Abstract
Measuring the incidence of public spending in education requires an intergenerational framework distinguishing between what current and future generations—that is, parents and children—give and receive. In standard distributional incidence analysis, households are assumed to receive a benefit equal to what is spent on their children enrolled in the public schooling system and, implicitly, to pay a fee proportional to their income. We show that, in an intergenerational framework, this is equivalent to assuming perfectly altruistic individuals, in the sense of the dynastic model, and perfect capital markets. But in practice, credit markets are imperfect and poor households cannot borrow against the future income of their children. We show that under such circumstances, standard distributional incidence analysis may greatly over-estimate the progressivity of public spending in education: educational improvements that are progressive in the long-run steady state may actually be regressive for the current generation of poor adults.
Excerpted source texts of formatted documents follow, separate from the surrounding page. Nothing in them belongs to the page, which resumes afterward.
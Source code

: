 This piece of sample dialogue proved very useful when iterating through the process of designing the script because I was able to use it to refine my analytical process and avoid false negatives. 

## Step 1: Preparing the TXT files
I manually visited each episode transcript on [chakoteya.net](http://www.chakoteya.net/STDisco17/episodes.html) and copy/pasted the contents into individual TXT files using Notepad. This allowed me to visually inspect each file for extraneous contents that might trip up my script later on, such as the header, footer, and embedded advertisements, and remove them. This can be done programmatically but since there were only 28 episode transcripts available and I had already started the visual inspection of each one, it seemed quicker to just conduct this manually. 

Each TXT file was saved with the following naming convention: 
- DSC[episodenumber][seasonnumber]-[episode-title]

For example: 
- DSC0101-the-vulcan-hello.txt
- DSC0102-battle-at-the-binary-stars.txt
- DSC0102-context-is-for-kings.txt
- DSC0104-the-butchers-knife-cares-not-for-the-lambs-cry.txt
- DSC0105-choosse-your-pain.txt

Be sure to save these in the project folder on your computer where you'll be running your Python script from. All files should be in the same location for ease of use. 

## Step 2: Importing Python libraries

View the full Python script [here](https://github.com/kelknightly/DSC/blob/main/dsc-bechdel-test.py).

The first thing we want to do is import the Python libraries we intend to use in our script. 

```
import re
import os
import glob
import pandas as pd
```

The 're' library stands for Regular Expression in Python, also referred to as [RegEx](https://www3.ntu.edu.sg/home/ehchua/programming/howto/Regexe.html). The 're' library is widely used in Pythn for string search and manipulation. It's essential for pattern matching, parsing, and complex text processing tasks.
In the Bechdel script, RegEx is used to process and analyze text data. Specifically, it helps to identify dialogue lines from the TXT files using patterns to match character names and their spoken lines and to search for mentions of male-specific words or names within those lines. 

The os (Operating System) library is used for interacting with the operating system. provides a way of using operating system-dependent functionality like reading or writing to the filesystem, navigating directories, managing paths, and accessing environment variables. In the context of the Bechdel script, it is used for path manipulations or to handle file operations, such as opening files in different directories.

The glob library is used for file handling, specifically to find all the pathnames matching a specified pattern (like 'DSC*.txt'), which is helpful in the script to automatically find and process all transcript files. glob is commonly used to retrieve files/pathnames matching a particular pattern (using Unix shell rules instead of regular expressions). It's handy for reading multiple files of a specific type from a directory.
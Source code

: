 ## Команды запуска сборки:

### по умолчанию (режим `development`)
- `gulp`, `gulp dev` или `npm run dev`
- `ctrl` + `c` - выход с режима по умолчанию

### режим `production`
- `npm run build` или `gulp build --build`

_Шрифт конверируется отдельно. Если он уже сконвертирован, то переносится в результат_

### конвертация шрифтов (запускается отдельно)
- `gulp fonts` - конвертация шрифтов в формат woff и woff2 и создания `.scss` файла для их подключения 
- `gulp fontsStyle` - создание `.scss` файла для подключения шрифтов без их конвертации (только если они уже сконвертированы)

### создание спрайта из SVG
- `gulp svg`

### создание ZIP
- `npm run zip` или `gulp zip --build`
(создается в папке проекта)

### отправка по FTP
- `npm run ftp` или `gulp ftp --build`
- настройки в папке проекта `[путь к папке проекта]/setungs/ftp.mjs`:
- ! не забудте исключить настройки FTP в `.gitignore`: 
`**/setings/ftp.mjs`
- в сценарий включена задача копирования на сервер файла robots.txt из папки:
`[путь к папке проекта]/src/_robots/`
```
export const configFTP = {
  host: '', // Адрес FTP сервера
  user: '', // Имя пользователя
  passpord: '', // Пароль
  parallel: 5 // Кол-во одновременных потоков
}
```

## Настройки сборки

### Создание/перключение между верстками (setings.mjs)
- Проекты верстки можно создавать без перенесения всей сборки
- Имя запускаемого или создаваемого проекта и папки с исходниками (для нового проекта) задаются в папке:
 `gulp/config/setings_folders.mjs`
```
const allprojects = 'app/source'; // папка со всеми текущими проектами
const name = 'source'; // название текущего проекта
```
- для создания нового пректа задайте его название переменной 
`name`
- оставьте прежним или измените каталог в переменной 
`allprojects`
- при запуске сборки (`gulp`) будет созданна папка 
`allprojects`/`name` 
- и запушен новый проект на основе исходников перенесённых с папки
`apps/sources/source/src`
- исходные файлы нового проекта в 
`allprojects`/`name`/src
This is especially true where service delivery in education is highly inefficient—as it is in poor districts of many developing countries—so that the educational benefits received are relatively low in comparison with the cost of public spending. Our results have implications for both policy measures and analytical approaches.
Highlights
Measuring the incidence of public spending in education requires an intergenerational framework distinguishing between what current and future generations – that is, parents and children – give and receive
The total public cost of education and health services is imputed proportionally to the number of users – the number of children attending school, for example, or the number of people having access to health care units. This was the approach taken in the first studies of the distributional incidence of public spending by Meerman (1979) and Selowski (1979
This paper focuses on another aspect of social public spending that incidence analysis has not handled explicitly: the inter-temporal or intergenerational nature of the effects of many of these expenditures
Summary
To make the exposition as simple as possible, we consider here an elementary model of demand for education by parents for their children, which is a direct application of the dynastic model first introduced by. Consider the stationary case where the basic level of earnings and taxes is (or at least is expected to be) constant over time, with values w and T This yields the following simple dynamics of wealth and consumption for the whole dynasty: ct = c* = r.b0 + (w − T ) bt = b0 for all t ≥ 0. The optimal consumption path for each generation consists of spending its current earnings (net of taxes) plus the returns on inherited wealth; this path keeps the level of wealth unchanged across generations.8 Within this extremely simplified framework, consider the effect of a permanent exogenous improvement in the quality of compulsory public schooling that increases w.